Frau Chu erklaerte in ihrem Befehlston den Studenten, was sie zu tun haben "schnell auf die Buehne gehen, sagen was gespielt wird, spielen, keine Fehler machen, schnell von der Buehne verschwinden". Also, ich schaetze mal, dass sie das gesagt hat, ein bisschen was habe ich sogar auch verstanden. Als sie fertig war, wartete ich noch ein paar Minuten und widmete mich meinen Studenten: "Ihr braucht nicht nervoes zu sein, spielt schoen! Lasst euch Zeit, lasst euch nicht hetzen, spielt einfach so wie gestern"
Aengstliche, laechelnde Gesichter schauten mich an und nickten.

Sie waren alle unglaublich nervoes, sie hatten Angst, aber sie haben sich sehr tapfer geschlagen.
Es ist das erste Mal in ihrem Leben, dass sie etwas von Anfang bis Ende oeffentlich spielen duerfen, und dann gleich noch 3 Stuecke, sie sind weder in Buehnenauftritten noch im Konzentrationhalten geuebt und ich bin wirklich stolz auf sie.
Das Klavier ist eine Katastrophe, fuer unser Konzert am 16.12. wurde es gestimmt, inzwischen wurden Millionen von Pruefungen oder Konzerten auf dem Klavier gespielt - natuerlich meist alle Stuecke in der Mittellage und einfach so draufgeklatscht, die Folge ist: kaum hoerbare Mittellage, zu lauter Diskant, zu laute Baesse, zum Teil auch verstimmt, Pedal nur mit viel Feingefuehl richtig funktionierend. Aber auch an so einem Instrument heisst es, das Beste aus dem Instrument zu holen.

Ich lehnte mich also zurueck und hoerte meinen Studentinnen zu.
Nervoes waren sie alle, das hatte ich schon erwaehnt, manche mehr, manche weniger, manche (naja, fast alle eigentlich) kamen mit dem Klavier nicht so gut zu recht, aber sie spielten weiter, manche gewoehnten sich waehrend des Spiels ans Klavier - aber ich werde morgen jeder, ich treffe sie um halb Zwoelf alle - noch etwas dazu sagen. Heute hatten wir keine Zeit fuer Gespraeche, am Ende, so gegen 21:30 lobte ich sie, sagte, dass sie gut schlafen muessen und es morgen ganz toll machen werden. So ungefaehr.

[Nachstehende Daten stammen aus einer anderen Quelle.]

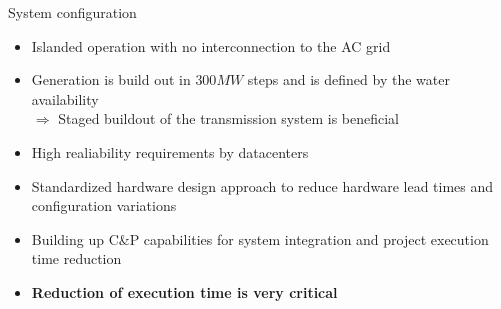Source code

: \begin{frame}{System configuration}
  \begin{itemize}
    \setlength{\itemsep}{0.5em}
    \item Islanded operation with no interconnection to the AC grid
    \item Generation is build out in $300MW$ steps and is defined by the water availability \\ $\Rightarrow$ Staged buildout of the transmission system is beneficial
    \item High realiability requirements by datacenters
    \item Standardized hardware design approach to reduce hardware lead times and configuration variations
    \item Building up C\&P capabilities for system integration and project execution time reduction
    \item \textbf{Reduction of execution time is very critical}
  \end{itemize}
\end{frame}




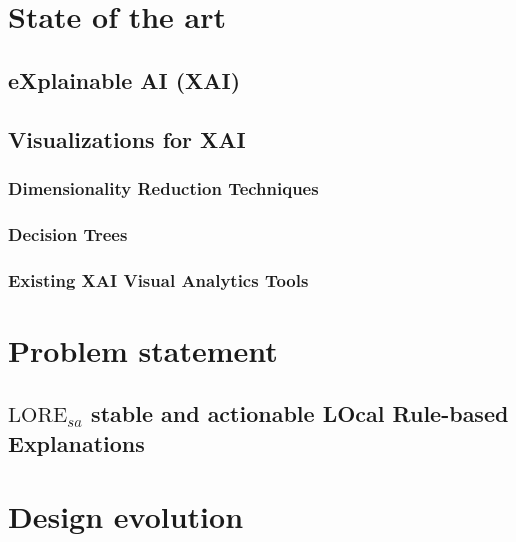 \chapter{State of the art}
    \section{eXplainable AI (XAI)}
        
    
    \section{Visualizations for XAI}\label{sec:Visualizations for XAI}
        
        \subsection{Dimensionality Reduction Techniques}
        
        \subsection{Decision Trees}
        
        \subsection{Existing XAI Visual Analytics Tools}
        
    
\chapter{Problem statement}
    
    
    \section{\texorpdfstring{$\text{LORE}_{sa}$}: stable and actionable LOcal Rule-based Explanations}\label{sec:lore_sa}
    
    
\chapter{Design evolution}\label{cap:design}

Die Pianistinnen dauern 90 Minuten, wir fingen um 18:10 an, es war also 19:40. Es blieben noch 110 Minuten, also bis 21:30, ich hoffe, ich habe gut gerechnet, fuer 96 Saengerinnen. Das ist natuerlich unmoeglich und das war eigentlich schon von vornherein klar, da es aber niemand laut erwaehnte und ich auf meine Studentinnen fixiert bin und es schon seit Wochen betone, dass sie bei der Probe 90 Minuten dauern, und es durchspielen muessen, weil sie es noch nie oeffentlich getan haben, Claudia das offensichtlich weiterleitete und sie das akzeptierten...also erst um 19:40 als die Saenger vom Herrn Wang mit einem "hola" (schreibt man bestimmt anders) nach ca 30-40 sec. unterbrochen und von der Buehne weggeschickt wurden, war auch mir klar, dass es ab sofort so laufen wird.
Den chinesischen Lehrern und Studenten scheint es nichts auszumachen, Frau Chu bis dahin recht leise, wird wieder aktiv, die Studenten im Saal lauter, es dauerte nicht lange bis Tina Marion fragte, was das fuer ein Kasperltheater sei. Ich bin ja unter uns Beiden die Details ersparende oder nur andeutende, was die schlechten Tage betrifft. ;), also sage ich es mal so: Es war ziemlich dramatisch, Miss Li knallte mal wieder die Tuere, Tina fuehlte sich von mir nicht wirklich unterstuetzt, weil ich die diplomatische Variante gewaehlt habe und das Ganze beruhigen wollte und es dann doch irgendwie geklappt hat, fast. Also das Ergebnis ist: alle Saenger haben heute kuerzer gesungen, damit sie alle kurz auf der Buehne sind und kurz proben, morgen fangen wir mit der Pruefung schon um 12:30 an und alle Saenger werden ganzes Lied singen und nicht wie am Fliessband nur ein paar Sekunden.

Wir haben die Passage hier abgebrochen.